◆ Problem details ◆
Beginning with the line that has "剑要是断了，我要怎么杀魔王呢" in it, transcribe the listing exactly through its final line, and add nothing.

◆ Data for review ◆
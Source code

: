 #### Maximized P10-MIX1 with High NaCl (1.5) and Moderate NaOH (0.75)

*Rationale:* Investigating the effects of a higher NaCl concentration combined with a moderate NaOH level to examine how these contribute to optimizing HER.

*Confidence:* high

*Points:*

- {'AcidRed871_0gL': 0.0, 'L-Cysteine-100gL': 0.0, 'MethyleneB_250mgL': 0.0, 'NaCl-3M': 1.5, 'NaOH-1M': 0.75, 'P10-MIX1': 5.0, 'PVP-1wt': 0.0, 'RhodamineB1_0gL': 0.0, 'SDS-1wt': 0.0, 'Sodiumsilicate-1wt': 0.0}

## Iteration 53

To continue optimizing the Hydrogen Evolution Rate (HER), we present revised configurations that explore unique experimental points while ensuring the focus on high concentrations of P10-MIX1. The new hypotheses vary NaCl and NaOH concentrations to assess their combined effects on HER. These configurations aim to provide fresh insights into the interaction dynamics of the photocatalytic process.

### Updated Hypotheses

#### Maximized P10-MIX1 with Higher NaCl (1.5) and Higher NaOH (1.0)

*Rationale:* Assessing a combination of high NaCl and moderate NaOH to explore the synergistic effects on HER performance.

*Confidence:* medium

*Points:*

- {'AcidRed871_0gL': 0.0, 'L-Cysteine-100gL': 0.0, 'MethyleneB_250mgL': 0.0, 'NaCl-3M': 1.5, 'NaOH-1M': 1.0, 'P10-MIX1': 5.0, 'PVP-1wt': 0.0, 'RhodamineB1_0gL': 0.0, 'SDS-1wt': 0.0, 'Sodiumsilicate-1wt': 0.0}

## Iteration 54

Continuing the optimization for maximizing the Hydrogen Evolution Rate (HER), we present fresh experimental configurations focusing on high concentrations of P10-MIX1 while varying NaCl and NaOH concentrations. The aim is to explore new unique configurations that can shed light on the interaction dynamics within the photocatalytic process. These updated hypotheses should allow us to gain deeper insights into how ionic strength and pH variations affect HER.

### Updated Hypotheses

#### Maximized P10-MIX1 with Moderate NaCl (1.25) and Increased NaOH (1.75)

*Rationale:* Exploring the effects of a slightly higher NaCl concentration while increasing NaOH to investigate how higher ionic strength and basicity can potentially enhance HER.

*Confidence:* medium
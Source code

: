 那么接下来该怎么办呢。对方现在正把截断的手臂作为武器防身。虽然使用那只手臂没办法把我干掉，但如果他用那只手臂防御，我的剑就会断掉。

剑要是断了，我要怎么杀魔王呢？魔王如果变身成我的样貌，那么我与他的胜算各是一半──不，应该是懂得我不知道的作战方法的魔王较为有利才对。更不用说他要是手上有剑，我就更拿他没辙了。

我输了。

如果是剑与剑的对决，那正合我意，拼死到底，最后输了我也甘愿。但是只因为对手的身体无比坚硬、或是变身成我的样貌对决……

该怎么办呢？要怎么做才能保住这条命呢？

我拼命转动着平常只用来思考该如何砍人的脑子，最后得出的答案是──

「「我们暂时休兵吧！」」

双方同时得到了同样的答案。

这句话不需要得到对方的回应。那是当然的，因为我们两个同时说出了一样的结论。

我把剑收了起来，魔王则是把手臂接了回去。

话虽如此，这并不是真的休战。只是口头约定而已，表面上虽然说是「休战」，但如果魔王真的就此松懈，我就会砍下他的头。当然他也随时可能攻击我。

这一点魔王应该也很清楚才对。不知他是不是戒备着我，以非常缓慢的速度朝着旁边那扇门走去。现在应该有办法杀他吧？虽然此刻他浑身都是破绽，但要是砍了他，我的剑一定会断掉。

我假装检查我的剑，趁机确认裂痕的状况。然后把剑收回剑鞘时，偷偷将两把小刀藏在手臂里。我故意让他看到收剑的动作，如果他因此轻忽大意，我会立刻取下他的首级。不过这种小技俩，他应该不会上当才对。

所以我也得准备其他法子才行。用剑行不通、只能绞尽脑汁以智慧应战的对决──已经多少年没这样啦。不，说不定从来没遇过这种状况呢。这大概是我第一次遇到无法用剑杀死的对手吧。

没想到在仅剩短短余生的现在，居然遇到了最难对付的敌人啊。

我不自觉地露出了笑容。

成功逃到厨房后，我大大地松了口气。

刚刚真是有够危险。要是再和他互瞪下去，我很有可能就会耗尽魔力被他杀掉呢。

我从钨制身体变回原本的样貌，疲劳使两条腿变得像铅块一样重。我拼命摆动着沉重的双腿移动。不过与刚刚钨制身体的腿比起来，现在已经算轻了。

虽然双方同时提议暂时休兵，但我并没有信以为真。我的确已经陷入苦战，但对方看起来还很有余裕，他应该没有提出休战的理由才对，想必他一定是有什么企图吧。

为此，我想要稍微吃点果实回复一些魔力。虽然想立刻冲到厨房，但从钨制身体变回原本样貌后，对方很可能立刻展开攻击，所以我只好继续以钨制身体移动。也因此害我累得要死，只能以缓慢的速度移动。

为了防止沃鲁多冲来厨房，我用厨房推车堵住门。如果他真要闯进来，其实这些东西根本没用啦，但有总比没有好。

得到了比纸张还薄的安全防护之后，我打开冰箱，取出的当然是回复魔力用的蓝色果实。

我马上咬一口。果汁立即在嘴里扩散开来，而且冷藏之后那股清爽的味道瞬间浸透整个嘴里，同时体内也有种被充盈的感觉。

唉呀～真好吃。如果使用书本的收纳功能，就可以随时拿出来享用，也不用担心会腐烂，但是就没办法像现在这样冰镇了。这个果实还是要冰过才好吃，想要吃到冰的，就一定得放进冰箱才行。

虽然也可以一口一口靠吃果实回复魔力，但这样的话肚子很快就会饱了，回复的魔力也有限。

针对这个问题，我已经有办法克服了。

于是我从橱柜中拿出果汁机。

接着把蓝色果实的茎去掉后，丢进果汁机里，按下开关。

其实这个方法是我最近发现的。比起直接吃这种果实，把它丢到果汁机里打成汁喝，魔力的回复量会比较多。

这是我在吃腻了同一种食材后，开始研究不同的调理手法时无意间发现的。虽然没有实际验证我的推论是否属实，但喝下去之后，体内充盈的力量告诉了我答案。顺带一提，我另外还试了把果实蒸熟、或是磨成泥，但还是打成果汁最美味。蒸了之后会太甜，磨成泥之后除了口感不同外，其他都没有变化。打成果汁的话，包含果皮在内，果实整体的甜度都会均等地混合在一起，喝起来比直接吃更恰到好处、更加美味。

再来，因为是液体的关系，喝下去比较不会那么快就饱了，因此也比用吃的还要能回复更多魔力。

◆ Answer for this exercise ◆
剑要是断了，我要怎么杀魔王呢？魔王如果变身成我的样貌，那么我与他的胜算各是一半──不，应该是懂得我不知道的作战方法的魔王较为有利才对。更不用说他要是手上有剑，我就更拿他没辙了。

我输了。

如果是剑与剑的对决，那正合我意，拼死到底，最后输了我也甘愿。但是只因为对手的身体无比坚硬、或是变身成我的样貌对决……

该怎么办呢？要怎么做才能保住这条命呢？

我拼命转动着平常只用来思考该如何砍人的脑子，最后得出的答案是──

「「我们暂时休兵吧！」」

双方同时得到了同样的答案。

这句话不需要得到对方的回应。那是当然的，因为我们两个同时说出了一样的结论。

我把剑收了起来，魔王则是把手臂接了回去。

话虽如此，这并不是真的休战。只是口头约定而已，表面上虽然说是「休战」，但如果魔王真的就此松懈，我就会砍下他的头。当然他也随时可能攻击我。

这一点魔王应该也很清楚才对。不知他是不是戒备着我，以非常缓慢的速度朝着旁边那扇门走去。现在应该有办法杀他吧？虽然此刻他浑身都是破绽，但要是砍了他，我的剑一定会断掉。

我假装检查我的剑，趁机确认裂痕的状况。然后把剑收回剑鞘时，偷偷将两把小刀藏在手臂里。我故意让他看到收剑的动作，如果他因此轻忽大意，我会立刻取下他的首级。不过这种小技俩，他应该不会上当才对。

所以我也得准备其他法子才行。用剑行不通、只能绞尽脑汁以智慧应战的对决──已经多少年没这样啦。不，说不定从来没遇过这种状况呢。这大概是我第一次遇到无法用剑杀死的对手吧。

没想到在仅剩短短余生的现在，居然遇到了最难对付的敌人啊。

我不自觉地露出了笑容。

成功逃到厨房后，我大大地松了口气。

刚刚真是有够危险。要是再和他互瞪下去，我很有可能就会耗尽魔力被他杀掉呢。

我从钨制身体变回原本的样貌，疲劳使两条腿变得像铅块一样重。我拼命摆动着沉重的双腿移动。不过与刚刚钨制身体的腿比起来，现在已经算轻了。

虽然双方同时提议暂时休兵，但我并没有信以为真。我的确已经陷入苦战，但对方看起来还很有余裕，他应该没有提出休战的理由才对，想必他一定是有什么企图吧。

为此，我想要稍微吃点果实回复一些魔力。虽然想立刻冲到厨房，但从钨制身体变回原本样貌后，对方很可能立刻展开攻击，所以我只好继续以钨制身体移动。也因此害我累得要死，只能以缓慢的速度移动。

为了防止沃鲁多冲来厨房，我用厨房推车堵住门。如果他真要闯进来，其实这些东西根本没用啦，但有总比没有好。

得到了比纸张还薄的安全防护之后，我打开冰箱，取出的当然是回复魔力用的蓝色果实。

我马上咬一口。果汁立即在嘴里扩散开来，而且冷藏之后那股清爽的味道瞬间浸透整个嘴里，同时体内也有种被充盈的感觉。

唉呀～真好吃。如果使用书本的收纳功能，就可以随时拿出来享用，也不用担心会腐烂，但是就没办法像现在这样冰镇了。这个果实还是要冰过才好吃，想要吃到冰的，就一定得放进冰箱才行。

虽然也可以一口一口靠吃果实回复魔力，但这样的话肚子很快就会饱了，回复的魔力也有限。

针对这个问题，我已经有办法克服了。

于是我从橱柜中拿出果汁机。

接着把蓝色果实的茎去掉后，丢进果汁机里，按下开关。

其实这个方法是我最近发现的。比起直接吃这种果实，把它丢到果汁机里打成汁喝，魔力的回复量会比较多。

这是我在吃腻了同一种食材后，开始研究不同的调理手法时无意间发现的。虽然没有实际验证我的推论是否属实，但喝下去之后，体内充盈的力量告诉了我答案。顺带一提，我另外还试了把果实蒸熟、或是磨成泥，但还是打成果汁最美味。蒸了之后会太甜，磨成泥之后除了口感不同外，其他都没有变化。打成果汁的话，包含果皮在内，果实整体的甜度都会均等地混合在一起，喝起来比直接吃更恰到好处、更加美味。

再来，因为是液体的关系，喝下去比较不会那么快就饱了，因此也比用吃的还要能回复更多魔力。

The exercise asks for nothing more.